Figure 4. Single‐particle tracking reveals requirement of MIC60 for high directionality of MIC10 motion.

Figure 4

  • A–D
    Representative single‐particle tracks of cells expressing MIC60‐ (A) and MIC10‐SNAP (B) in WT HeLa cells and MIC60‐ (C) and MIC10‐SNAP (D) in MIC13 KO HeLa cells, stained with silicon rhodamine dye and imaged at a rate of 33 ms/frame. Single tracks were colour‐coded according to temporal appearance. Scale Bar 5 μm. Insets in each image show zoomed‐in images of few representative tracks.
  • E
    Cumulative frequency of tracks having corresponding values of instantaneous diffusion coefficients (insD) in WT and MIC13 KO HeLa cells expressing MIC60‐ and MIC10‐SNAP stained with silicon rhodamine.
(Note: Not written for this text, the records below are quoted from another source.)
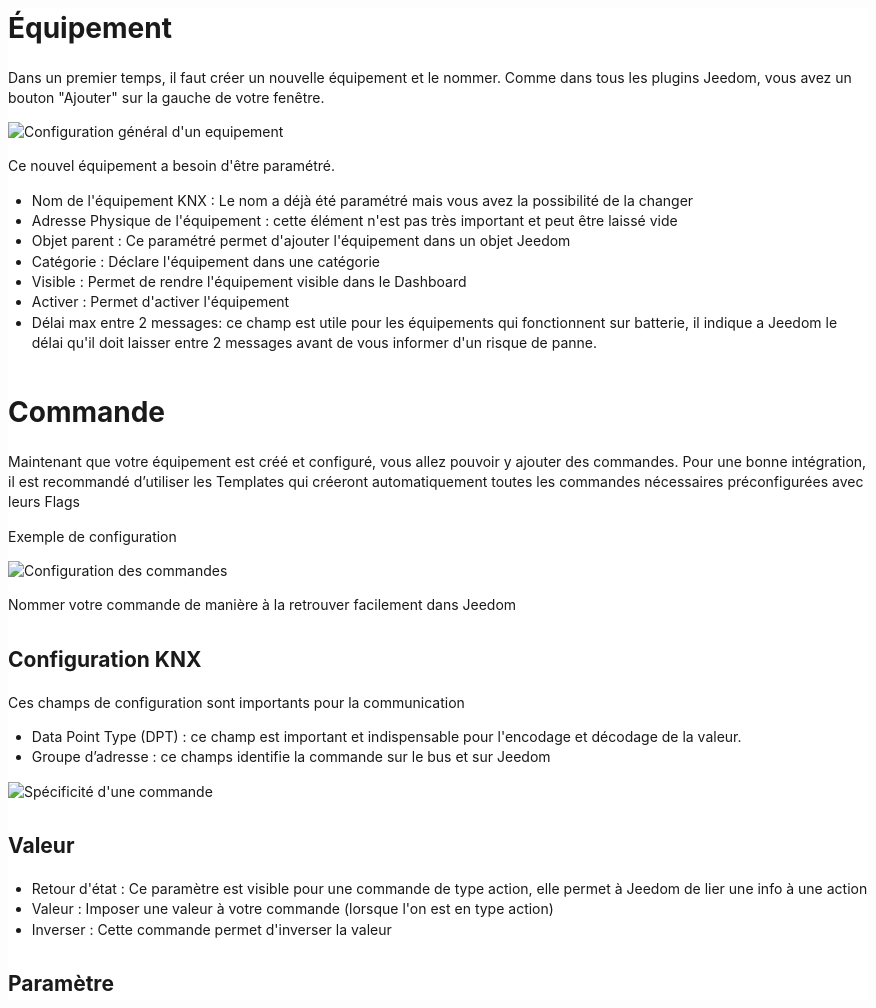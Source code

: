 # Équipement

Dans un premier temps, il faut créer un nouvelle équipement et le nommer.
Comme dans tous les plugins Jeedom, vous avez un bouton "Ajouter" sur la gauche de votre fenêtre.

![Configuration général d'un equipement](../images/Configuration_equipement.jpg)

Ce nouvel équipement a besoin d'être paramétré.

* Nom de l'équipement KNX : Le nom a déjà été paramétré mais vous avez la possibilité de la changer
* Adresse Physique de l'équipement : cette élément n'est pas très important et peut être laissé vide
* Objet parent : Ce paramétré permet d'ajouter l'équipement dans un objet Jeedom
* Catégorie : Déclare l'équipement dans une catégorie
* Visible : Permet de rendre l'équipement visible dans le Dashboard
* Activer : Permet d'activer l'équipement
* Délai max entre 2 messages: ce champ est utile pour les équipements qui fonctionnent sur batterie, il indique a Jeedom le délai qu'il doit laisser entre 2 messages avant de vous informer d'un risque de panne.

# Commande

Maintenant que votre équipement est créé et configuré, vous allez pouvoir y ajouter des commandes.
Pour une bonne intégration, il est recommandé d’utiliser les Templates qui créeront automatiquement toutes les commandes nécessaires préconfigurées avec leurs Flags

Exemple de configuration

![Configuration des commandes](../images/Configuration_commande.jpg)


Nommer votre commande de manière à la retrouver facilement dans Jeedom

## Configuration KNX

Ces champs de configuration sont importants pour la communication
* Data Point Type (DPT) : ce champ est important et indispensable pour l'encodage et décodage de la valeur.
* Groupe d’adresse : ce champs identifie la commande sur le bus et sur Jeedom

![Spécificité d'une commande](../images/Configuration_commande_knx.jpg)


## Valeur

* Retour d'état : Ce paramètre est visible pour une commande de type action, elle permet à Jeedom de lier une info à une action
* Valeur : Imposer une valeur à votre commande (lorsque l'on est en type action)
* Inverser : Cette commande permet d'inverser la valeur

## Paramètre
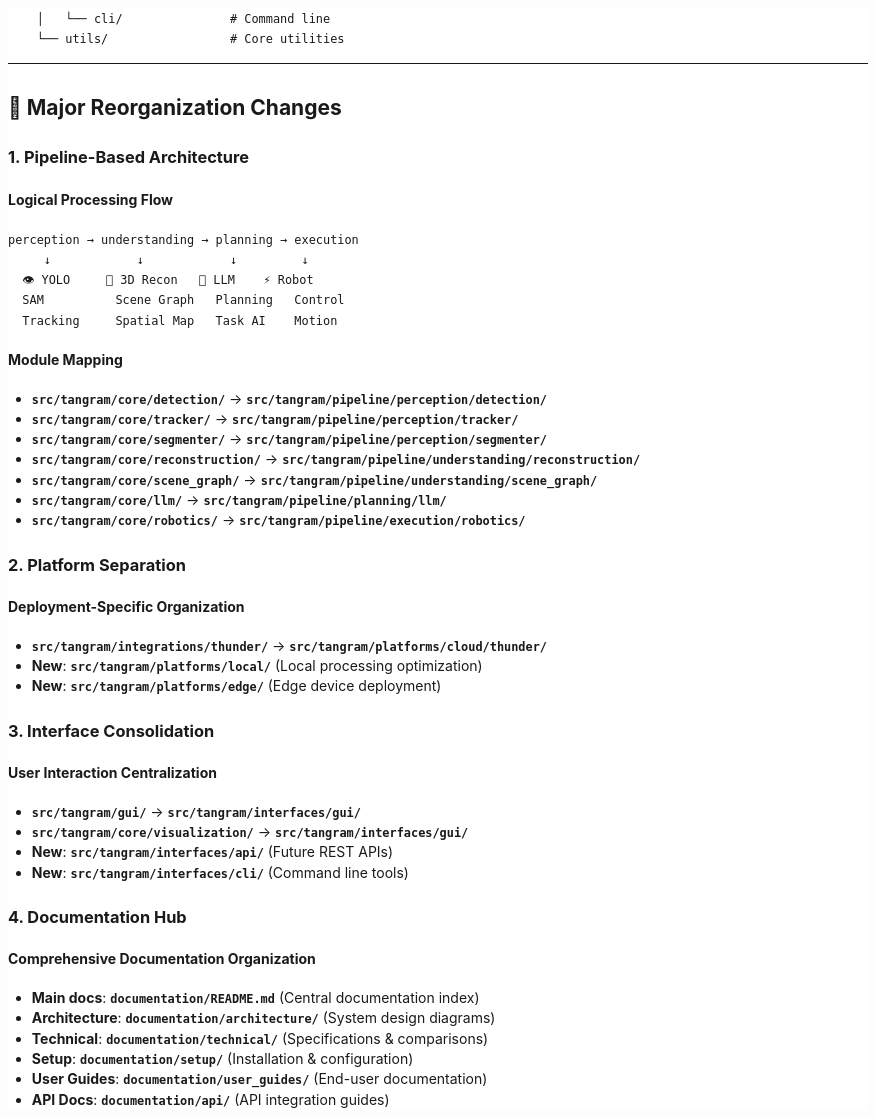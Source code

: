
 ```
    │   └── cli/               # Command line
    └── utils/                 # Core utilities
```

---

## 🔄 Major Reorganization Changes

### **1. Pipeline-Based Architecture**

#### **Logical Processing Flow**
```
perception → understanding → planning → execution
     ↓            ↓            ↓         ↓
  👁️ YOLO     🧠 3D Recon   🤖 LLM    ⚡ Robot
  SAM          Scene Graph   Planning   Control
  Tracking     Spatial Map   Task AI    Motion
```

#### **Module Mapping**
- **`src/tangram/core/detection/`** → **`src/tangram/pipeline/perception/detection/`**
- **`src/tangram/core/tracker/`** → **`src/tangram/pipeline/perception/tracker/`**
- **`src/tangram/core/segmenter/`** → **`src/tangram/pipeline/perception/segmenter/`**
- **`src/tangram/core/reconstruction/`** → **`src/tangram/pipeline/understanding/reconstruction/`**
- **`src/tangram/core/scene_graph/`** → **`src/tangram/pipeline/understanding/scene_graph/`**
- **`src/tangram/core/llm/`** → **`src/tangram/pipeline/planning/llm/`**
- **`src/tangram/core/robotics/`** → **`src/tangram/pipeline/execution/robotics/`**

### **2. Platform Separation**

#### **Deployment-Specific Organization**
- **`src/tangram/integrations/thunder/`** → **`src/tangram/platforms/cloud/thunder/`**
- **New**: **`src/tangram/platforms/local/`** (Local processing optimization)
- **New**: **`src/tangram/platforms/edge/`** (Edge device deployment)

### **3. Interface Consolidation**

#### **User Interaction Centralization**
- **`src/tangram/gui/`** → **`src/tangram/interfaces/gui/`**
- **`src/tangram/core/visualization/`** → **`src/tangram/interfaces/gui/`**
- **New**: **`src/tangram/interfaces/api/`** (Future REST APIs)
- **New**: **`src/tangram/interfaces/cli/`** (Command line tools)

### **4. Documentation Hub**

#### **Comprehensive Documentation Organization**
- **Main docs**: **`documentation/README.md`** (Central documentation index)
- **Architecture**: **`documentation/architecture/`** (System design diagrams)
- **Technical**: **`documentation/technical/`** (Specifications & comparisons)
- **Setup**: **`documentation/setup/`** (Installation & configuration)
- **User Guides**: **`documentation/user_guides/`** (End-user documentation)
- **API Docs**: **`documentation/api/`** (API integration guides)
Number of tracks analysed (obtained from two independent experiments): n = 2,541, 2,540, 3,560 and 1,441 in WT HeLa cells expressing MIC60‐SNAP and MIC10‐SNAP, MIC13 KO HeLa cells expressing MIC60‐SNAP and MIC10‐SNAP, respectively. (****P ≤ 0.0001 for all possible comparisons, unpaired Student's t‐test).
  • F
    Percentage of subtracks having directed motion in WT and MIC13 KO HeLa cells expressing MIC60‐ and MIC10‐SNAP and in WT and MIC60 KO HAP1 cells expressing MIC10‐SNAP. Number of corresponding subtracks analysed (obtained from two independent experiments): n = 2,561, 2,443, 3,402, 1,360, 561 and 1,110. Data are mean ± SEM. *P ≤ 0.05, ***P ≤ 0.001, ****P ≤ 0.0001, unpaired Student's t‐test.